··· INPUT FOR THIS TASK ···

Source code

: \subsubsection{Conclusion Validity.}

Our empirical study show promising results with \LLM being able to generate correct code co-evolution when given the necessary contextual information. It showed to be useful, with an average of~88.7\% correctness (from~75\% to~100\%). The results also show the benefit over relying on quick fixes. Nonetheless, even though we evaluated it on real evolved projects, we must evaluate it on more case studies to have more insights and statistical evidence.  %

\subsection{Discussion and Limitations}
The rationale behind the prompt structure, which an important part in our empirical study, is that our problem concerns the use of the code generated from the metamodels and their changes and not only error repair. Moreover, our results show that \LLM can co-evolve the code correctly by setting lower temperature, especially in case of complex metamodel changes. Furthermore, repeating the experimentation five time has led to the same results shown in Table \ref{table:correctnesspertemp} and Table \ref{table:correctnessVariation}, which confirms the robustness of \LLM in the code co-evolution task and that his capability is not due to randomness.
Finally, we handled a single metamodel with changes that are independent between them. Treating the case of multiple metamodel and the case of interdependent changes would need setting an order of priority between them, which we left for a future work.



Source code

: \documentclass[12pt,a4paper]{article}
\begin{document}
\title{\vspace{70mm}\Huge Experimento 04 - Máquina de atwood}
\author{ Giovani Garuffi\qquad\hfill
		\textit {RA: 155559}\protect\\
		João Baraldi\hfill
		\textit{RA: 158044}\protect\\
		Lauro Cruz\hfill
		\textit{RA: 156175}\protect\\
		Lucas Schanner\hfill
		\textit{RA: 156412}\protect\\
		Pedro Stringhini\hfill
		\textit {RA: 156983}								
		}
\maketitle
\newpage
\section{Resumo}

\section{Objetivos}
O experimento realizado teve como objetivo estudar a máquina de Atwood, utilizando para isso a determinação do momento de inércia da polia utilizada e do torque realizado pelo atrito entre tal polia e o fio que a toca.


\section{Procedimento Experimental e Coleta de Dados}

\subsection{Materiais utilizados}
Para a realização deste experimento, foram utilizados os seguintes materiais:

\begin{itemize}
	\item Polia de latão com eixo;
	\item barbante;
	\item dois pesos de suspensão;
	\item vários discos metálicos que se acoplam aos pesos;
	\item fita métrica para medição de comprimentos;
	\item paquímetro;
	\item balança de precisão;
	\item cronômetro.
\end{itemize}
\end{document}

···

ASSIGNED TASK: Could you please retype the lines from the start of the data through the line with "The rationale behind", both included, and nothing else?

REPLY:
Source code

: \subsubsection{Conclusion Validity.}

Our empirical study show promising results with \LLM being able to generate correct code co-evolution when given the necessary contextual information. It showed to be useful, with an average of~88.7\% correctness (from~75\% to~100\%). The results also show the benefit over relying on quick fixes. Nonetheless, even though we evaluated it on real evolved projects, we must evaluate it on more case studies to have more insights and statistical evidence.  %

\subsection{Discussion and Limitations}
The rationale behind the prompt structure, which an important part in our empirical study, is that our problem concerns the use of the code generated from the metamodels and their changes and not only error repair. Moreover, our results show that \LLM can co-evolve the code correctly by setting lower temperature, especially in case of complex metamodel changes. Furthermore, repeating the experimentation five time has led to the same results shown in Table \ref{table:correctnesspertemp} and Table \ref{table:correctnessVariation}, which confirms the robustness of \LLM in the code co-evolution task and that his capability is not due to randomness.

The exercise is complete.